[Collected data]
--------------------

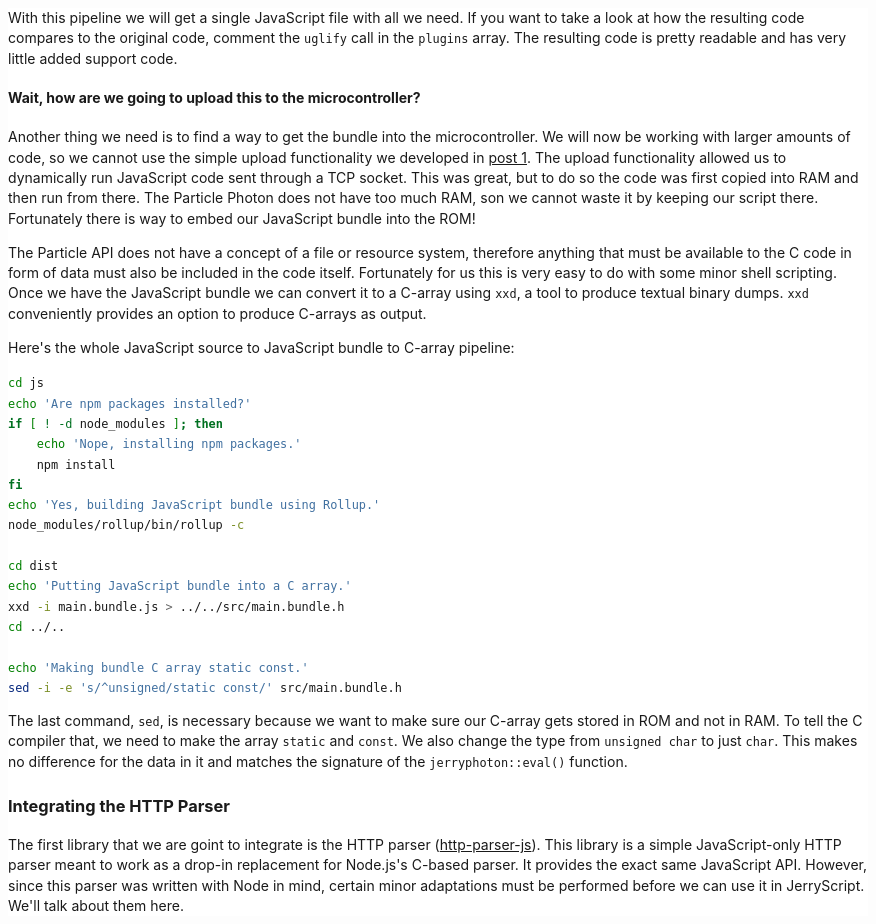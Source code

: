 With this pipeline we will get a single JavaScript file with all we need. If you want to take a look at how the resulting code compares to the original code, comment the `uglify` call in the `plugins` array. The resulting code is pretty readable and has very little added support code.

#### Wait, how are we going to upload this to the microcontroller?
Another thing we need is to find a way to get the bundle into the microcontroller. We will now be working with larger amounts of code, so we cannot use the simple upload functionality we developed in [post 1](https://auth0.com/blog/javascript-for-microcontrollers-and-iot-part-1/). The upload functionality allowed us to dynamically run JavaScript code sent through a TCP socket. This was great, but to do so the code was first copied into RAM and then run from there. The Particle Photon does not have too much RAM, son we cannot waste it by keeping our script there. Fortunately there is way to embed our JavaScript bundle into the ROM!

The Particle API does not have a concept of a file or resource system, therefore anything that must be available to the C code in form of data must also be included in the code itself. Fortunately for us this is very easy to do with some minor shell scripting. Once we have the JavaScript bundle we can convert it to a C-array using `xxd`, a tool to produce textual binary dumps. `xxd` conveniently provides an option to produce C-arrays as output.

Here's the whole JavaScript source to JavaScript bundle to C-array pipeline:

```sh
cd js
echo 'Are npm packages installed?'
if [ ! -d node_modules ]; then
    echo 'Nope, installing npm packages.'
    npm install
fi
echo 'Yes, building JavaScript bundle using Rollup.'
node_modules/rollup/bin/rollup -c

cd dist
echo 'Putting JavaScript bundle into a C array.'
xxd -i main.bundle.js > ../../src/main.bundle.h
cd ../..

echo 'Making bundle C array static const.'
sed -i -e 's/^unsigned/static const/' src/main.bundle.h
```

The last command, `sed`, is necessary because we want to make sure our C-array gets stored in ROM and not in RAM. To tell the C compiler that, we need to make the array `static` and `const`. We also change the type from `unsigned char` to just `char`. This makes no difference for the data in it and matches the signature of the `jerryphoton::eval()` function.

### Integrating the HTTP Parser
The first library that we are goint to integrate is the HTTP parser ([http-parser-js](https://github.com/creationix/http-parser-js)). This library is a simple JavaScript-only HTTP parser meant to work as a drop-in replacement for Node.js's C-based parser. It provides the exact same JavaScript API. However, since this parser was written with Node in mind, certain minor adaptations must be performed before we can use it in JerryScript. We'll talk about them here.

--------------------

From the records above, count the lines in which the string "also" is found, and answer with the number alone.

[Completed task]
2